→ Input for this task:
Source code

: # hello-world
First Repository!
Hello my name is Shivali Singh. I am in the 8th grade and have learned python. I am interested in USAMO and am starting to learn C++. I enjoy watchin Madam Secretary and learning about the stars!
* * *
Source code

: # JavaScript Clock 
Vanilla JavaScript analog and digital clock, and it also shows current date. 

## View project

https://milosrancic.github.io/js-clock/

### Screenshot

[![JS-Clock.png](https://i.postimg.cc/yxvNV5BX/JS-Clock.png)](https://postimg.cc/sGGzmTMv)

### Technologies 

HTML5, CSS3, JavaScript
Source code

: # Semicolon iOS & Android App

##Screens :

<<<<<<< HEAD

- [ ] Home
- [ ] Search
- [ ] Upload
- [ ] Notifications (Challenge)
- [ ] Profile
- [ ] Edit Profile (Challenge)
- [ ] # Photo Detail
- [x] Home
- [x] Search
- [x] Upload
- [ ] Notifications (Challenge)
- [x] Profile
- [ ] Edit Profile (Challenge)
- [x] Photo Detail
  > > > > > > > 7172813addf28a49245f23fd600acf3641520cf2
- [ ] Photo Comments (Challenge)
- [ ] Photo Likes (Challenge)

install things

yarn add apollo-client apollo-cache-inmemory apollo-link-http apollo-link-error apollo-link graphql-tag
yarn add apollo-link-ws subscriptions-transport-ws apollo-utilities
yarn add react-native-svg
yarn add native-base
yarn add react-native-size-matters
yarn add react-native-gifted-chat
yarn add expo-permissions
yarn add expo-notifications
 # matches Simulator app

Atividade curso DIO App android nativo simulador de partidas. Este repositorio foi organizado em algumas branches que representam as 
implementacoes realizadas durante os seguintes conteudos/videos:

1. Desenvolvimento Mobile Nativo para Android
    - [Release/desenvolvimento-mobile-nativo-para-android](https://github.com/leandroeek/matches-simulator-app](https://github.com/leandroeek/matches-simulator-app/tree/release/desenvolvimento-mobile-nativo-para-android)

→ About this exercise:
Find the lines of the listing that contain the string "https" and give how many there are, with no other words.

→ Expected answer:
3